From just one plant, here is a picture of the salvaged leaves now in water awaiting new roots to grow.

With those stems that have been trimmed, roots longer than two inches mercilessly cut off from the main stem, they can be buried into the new potting soil.  Add even more soil to the top to ensure stability of the stem.  Here are two of the newly potted plants, looking much healthier and with more room to breathe.

From three plants I re-potted yesterday, we now have five jars of leaf and stem cuttings in water awaiting their roots to develop.  One jar is on the kitchen windowsill and the other four are tucked away in filtered light awaiting the same fate.  Maybe we should go into philodendron farming since there are so many awaiting future planting.  Would you like to adopt a jar?  Free for the taking!


  1. aw thanks for the tips..wish I had a philodendron.. love em..
    ...the granny cap LOL
    oh they are fun aren't they (:)

  2. I do not have a single house plant! Weird, huh?
    Thank you for your kind comment on my last post, Nancy. YOU are so nice.

  3. As I sit here typing there is a philodendron reading this post with me. Ha! I`ve rooted cuttings, but you showed me the right way to do it! I Google "How To`s" alot. You go girl!

  4. How too Funny!!!There the HowTo worked on me! Isn't it nutty how Google words work? Did you know that Google was not a word in the 1965 Edition of Webster? I wrote a post about computer lingo and the internet a while back, and used my Websters for reference.

    The title of that post is Blog...Exactly What Is It? written in August. I think you'll get a kick out of it. It kinda relates to this Google post.
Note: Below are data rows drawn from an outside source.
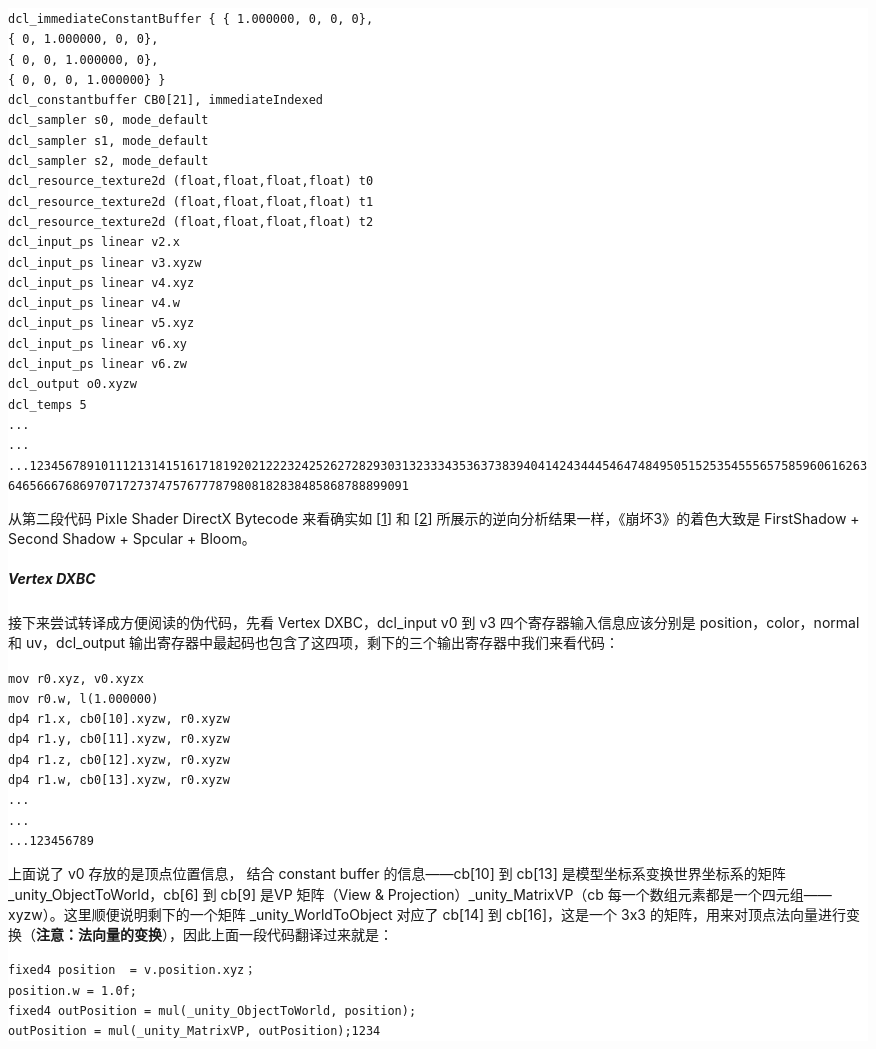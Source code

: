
 ```
dcl_immediateConstantBuffer { { 1.000000, 0, 0, 0},
{ 0, 1.000000, 0, 0},
{ 0, 0, 1.000000, 0},
{ 0, 0, 0, 1.000000} }
dcl_constantbuffer CB0[21], immediateIndexed
dcl_sampler s0, mode_default
dcl_sampler s1, mode_default
dcl_sampler s2, mode_default
dcl_resource_texture2d (float,float,float,float) t0
dcl_resource_texture2d (float,float,float,float) t1
dcl_resource_texture2d (float,float,float,float) t2
dcl_input_ps linear v2.x
dcl_input_ps linear v3.xyzw
dcl_input_ps linear v4.xyz
dcl_input_ps linear v4.w
dcl_input_ps linear v5.xyz
dcl_input_ps linear v6.xy
dcl_input_ps linear v6.zw
dcl_output o0.xyzw
dcl_temps 5
...
...
...12345678910111213141516171819202122232425262728293031323334353637383940414243444546474849505152535455565758596061626364656667686970717273747576777879808182838485868788899091
```

从第二段代码 Pixle Shader DirectX Bytecode 来看确实如  [[1](https://blog.csdn.net/LIANGJINGLONG/article/details/78056157)] 和 [[2](https://blog.csdn.net/liumazi/article/details/78858811)] 所展示的逆向分析结果一样，《崩坏3》的着色大致是 FirstShadow + Second Shadow + Spcular + Bloom。

##### Vertex DXBC

接下来尝试转译成方便阅读的伪代码，先看 Vertex DXBC，dcl_input v0 到 v3 四个寄存器输入信息应该分别是  position，color，normal 和 uv，dcl_output  输出寄存器中最起码也包含了这四项，剩下的三个输出寄存器中我们来看代码：

```
mov r0.xyz, v0.xyzx
mov r0.w, l(1.000000)
dp4 r1.x, cb0[10].xyzw, r0.xyzw
dp4 r1.y, cb0[11].xyzw, r0.xyzw
dp4 r1.z, cb0[12].xyzw, r0.xyzw
dp4 r1.w, cb0[13].xyzw, r0.xyzw
...
...
...123456789
```

上面说了 v0 存放的是顶点位置信息， 结合 constant buffer 的信息——cb[10] 到 cb[13]  是模型坐标系变换世界坐标系的矩阵 _unity_ObjectToWorld，cb[6] 到 cb[9] 是VP 矩阵（View &  Projection）_unity_MatrixVP（cb 每一个数组元素都是一个四元组——xyzw）。这里顺便说明剩下的一个矩阵  _unity_WorldToObject 对应了 cb[14] 到 cb[16]，这是一个 3x3 的矩阵，用来对顶点法向量进行变换（**注意：法向量的变换**），因此上面一段代码翻译过来就是：

```
fixed4 position  = v.position.xyz；
position.w = 1.0f;
fixed4 outPosition = mul(_unity_ObjectToWorld, position);
outPosition = mul(_unity_MatrixVP, outPosition);1234
```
    Anyway, you are very botanical savy knowing all that techie stuff about sproutin' roots and all. I use to have a green thumb but gave it up for lack of light in my house and no place to keep plants in the winter. Which has turned out to be a good thing since we are on Level 3 Water Conservation and no outside watering.

    Hope you are having a great week. Enjoyed this post.
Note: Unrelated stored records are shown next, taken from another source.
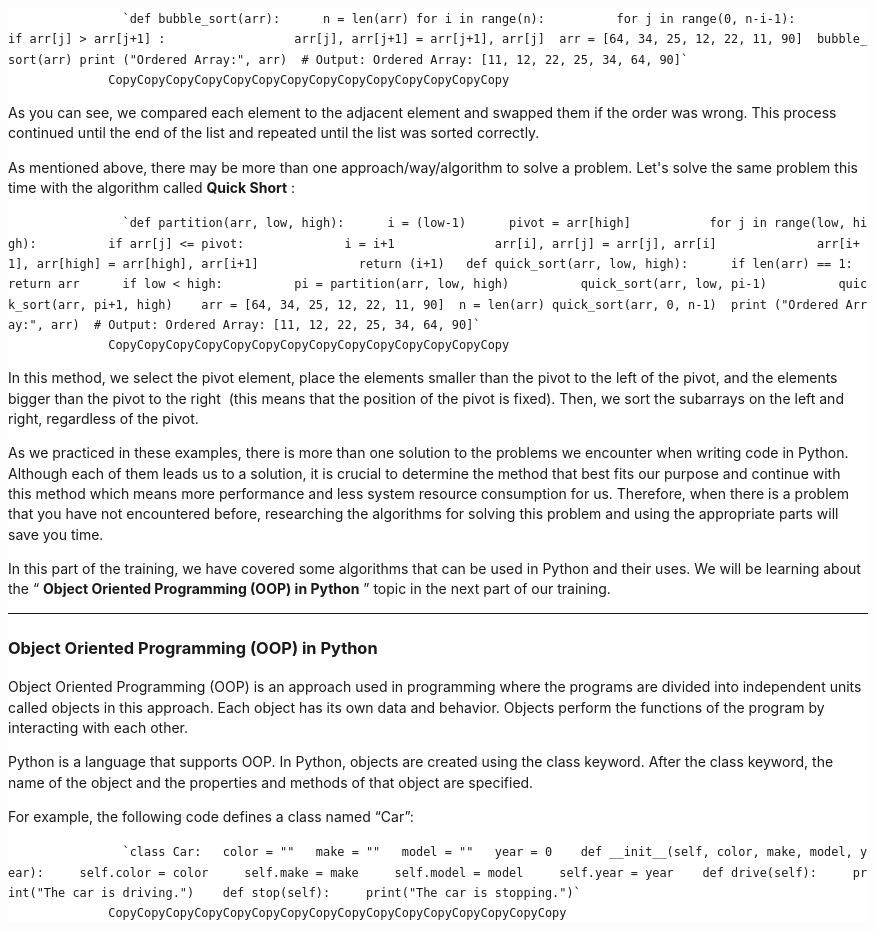                     `def bubble_sort(arr):      n = len(arr) for i in range(n):          for j in range(0, n-i-1):              if arr[j] > arr[j+1] :                  arr[j], arr[j+1] = arr[j+1], arr[j]  arr = [64, 34, 25, 12, 22, 11, 90]  bubble_sort(arr) print ("Ordered Array:", arr)  # Output: Ordered Array: [11, 12, 22, 25, 34, 64, 90]`
                  CopyCopyCopyCopyCopyCopyCopyCopyCopyCopyCopyCopyCopyCopy

As you can see, we compared each element to the adjacent element and swapped them if the order was wrong. This process continued until the end of the list and repeated until the list was sorted correctly.

As mentioned above, there may be more than one approach/way/algorithm to solve a problem. Let's solve the same problem this time with the algorithm called **Quick Short** :

                    `def partition(arr, low, high):      i = (low-1)      pivot = arr[high]           for j in range(low, high):          if arr[j] <= pivot:              i = i+1              arr[i], arr[j] = arr[j], arr[i]              arr[i+1], arr[high] = arr[high], arr[i+1]              return (i+1)   def quick_sort(arr, low, high):      if len(arr) == 1:          return arr      if low < high:          pi = partition(arr, low, high)          quick_sort(arr, low, pi-1)          quick_sort(arr, pi+1, high)    arr = [64, 34, 25, 12, 22, 11, 90]  n = len(arr) quick_sort(arr, 0, n-1)  print ("Ordered Array:", arr)  # Output: Ordered Array: [11, 12, 22, 25, 34, 64, 90]`
                  CopyCopyCopyCopyCopyCopyCopyCopyCopyCopyCopyCopyCopyCopy

In this method, we select the pivot element, place the elements smaller than the pivot to the left of the pivot, and the elements bigger than the pivot to the right  (this means that the position of the pivot is fixed). Then, we sort the subarrays on the left and right, regardless of the pivot.

As we practiced in these examples, there is more than one solution to the problems we encounter when writing code in Python. Although each of them leads us to a solution, it is crucial to determine the method that best fits our purpose and continue with this method which means more performance and less system resource consumption for us. Therefore, when there is a problem that you have not encountered before, researching the algorithms for solving this problem and using the appropriate parts will save you time.

  

In this part of the training, we have covered some algorithms that can be used in Python and their uses. We will be learning about the “ **Object Oriented Programming (OOP) in Python** ” topic in the next part of our training.


---


### Object Oriented Programming (OOP) in Python

Object Oriented Programming (OOP) is an approach used in programming where the programs are divided into independent units called objects in this approach. Each object has its own data and behavior. Objects perform the functions of the program by interacting with each other.

Python is a language that supports OOP. In Python, objects are created using the class keyword. After the class keyword, the name of the object and the properties and methods of that object are specified.

For example, the following code defines a class named “Car”:

                    `class Car:   color = ""   make = ""   model = ""   year = 0    def __init__(self, color, make, model, year):     self.color = color     self.make = make     self.model = model     self.year = year    def drive(self):     print("The car is driving.")    def stop(self):     print("The car is stopping.")`
                  CopyCopyCopyCopyCopyCopyCopyCopyCopyCopyCopyCopyCopyCopyCopyCopy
  5. Haven't got one of these- but it's an interesting post for all gardeners. tee hee. Sure you may use MMe Ramotswe, she would love that.Look at my etsy shop- if you like her- I will give you a fabulos discount. xxx

  6. I gotta do this, I have them everywhere! I just pulled one limb out to root but have many more that need to be repotted! Have a blessed day and thanks a bunch for the inspiration:)


  7. Wow~nice tutorial....I had one ages ago. I think it went all the way around my living room...I needed your post then!

  8. Oooh thanks ... I always snip off the runners and put them in water to root, then give away to others. I have a philodendron at work that has four legs going all over the place! I'll need a bigger desk, soon.

  9. Yay Nancy! You go girl! This is great, and, well displayed. Your ivy loves haircuts, and, you get new plants in the process. This is an easy task, and rewarding. I'll bet you get plenty of 'how to' referrals! There are still plenty of novice plant lovers out there who can benefit from this post. Thank you for the refresher course! Hugs!♥

  10. Gosh, I miss my houseplant days. The cats have put an end to that. Time was when I had philodendron and many others all over the place. Cuttings were in abundance. Thanks for the great tutorial, even though I am sans houseplants these days.

  11. Lol, I Googled "philodendron leaves too far apart" and here I am! Thank you for the post and instructions, Ill be cutting my gangly plant back and thinning it out!